> [Exercise instructions]: If a line in the records below contains the word "namespace", copy it.

> [Records for this exercise]:
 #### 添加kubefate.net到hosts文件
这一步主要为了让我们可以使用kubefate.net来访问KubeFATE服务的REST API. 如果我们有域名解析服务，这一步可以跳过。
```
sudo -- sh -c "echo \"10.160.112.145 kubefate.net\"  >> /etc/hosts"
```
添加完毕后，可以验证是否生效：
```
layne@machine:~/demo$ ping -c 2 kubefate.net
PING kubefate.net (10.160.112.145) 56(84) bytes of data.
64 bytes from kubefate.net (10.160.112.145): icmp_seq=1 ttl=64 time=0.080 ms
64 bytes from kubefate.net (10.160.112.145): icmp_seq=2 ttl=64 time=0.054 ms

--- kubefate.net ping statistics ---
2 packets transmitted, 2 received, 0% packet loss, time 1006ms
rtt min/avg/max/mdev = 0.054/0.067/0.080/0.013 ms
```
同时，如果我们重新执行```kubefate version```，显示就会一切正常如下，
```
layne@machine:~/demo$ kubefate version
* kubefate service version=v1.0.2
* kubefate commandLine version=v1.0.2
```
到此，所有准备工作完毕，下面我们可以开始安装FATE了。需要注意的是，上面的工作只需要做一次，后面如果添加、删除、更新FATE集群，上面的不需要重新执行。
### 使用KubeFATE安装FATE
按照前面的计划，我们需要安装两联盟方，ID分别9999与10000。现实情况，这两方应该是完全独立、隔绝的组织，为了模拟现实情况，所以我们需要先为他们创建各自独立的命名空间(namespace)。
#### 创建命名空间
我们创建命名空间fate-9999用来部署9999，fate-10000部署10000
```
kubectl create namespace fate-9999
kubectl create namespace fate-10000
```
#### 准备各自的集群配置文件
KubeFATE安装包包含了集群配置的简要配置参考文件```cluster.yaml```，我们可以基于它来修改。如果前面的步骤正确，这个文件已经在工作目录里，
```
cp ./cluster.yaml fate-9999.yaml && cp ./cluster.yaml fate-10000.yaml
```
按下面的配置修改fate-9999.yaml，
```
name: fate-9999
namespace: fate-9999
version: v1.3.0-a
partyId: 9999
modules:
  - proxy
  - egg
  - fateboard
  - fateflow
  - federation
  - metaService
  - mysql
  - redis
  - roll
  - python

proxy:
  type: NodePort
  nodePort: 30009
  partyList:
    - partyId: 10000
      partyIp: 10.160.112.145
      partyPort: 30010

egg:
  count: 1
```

> [Answer box]:
按照前面的计划，我们需要安装两联盟方，ID分别9999与10000。现实情况，这两方应该是完全独立、隔绝的组织，为了模拟现实情况，所以我们需要先为他们创建各自独立的命名空间(namespace)。
kubectl create namespace fate-9999
kubectl create namespace fate-10000
namespace: fate-9999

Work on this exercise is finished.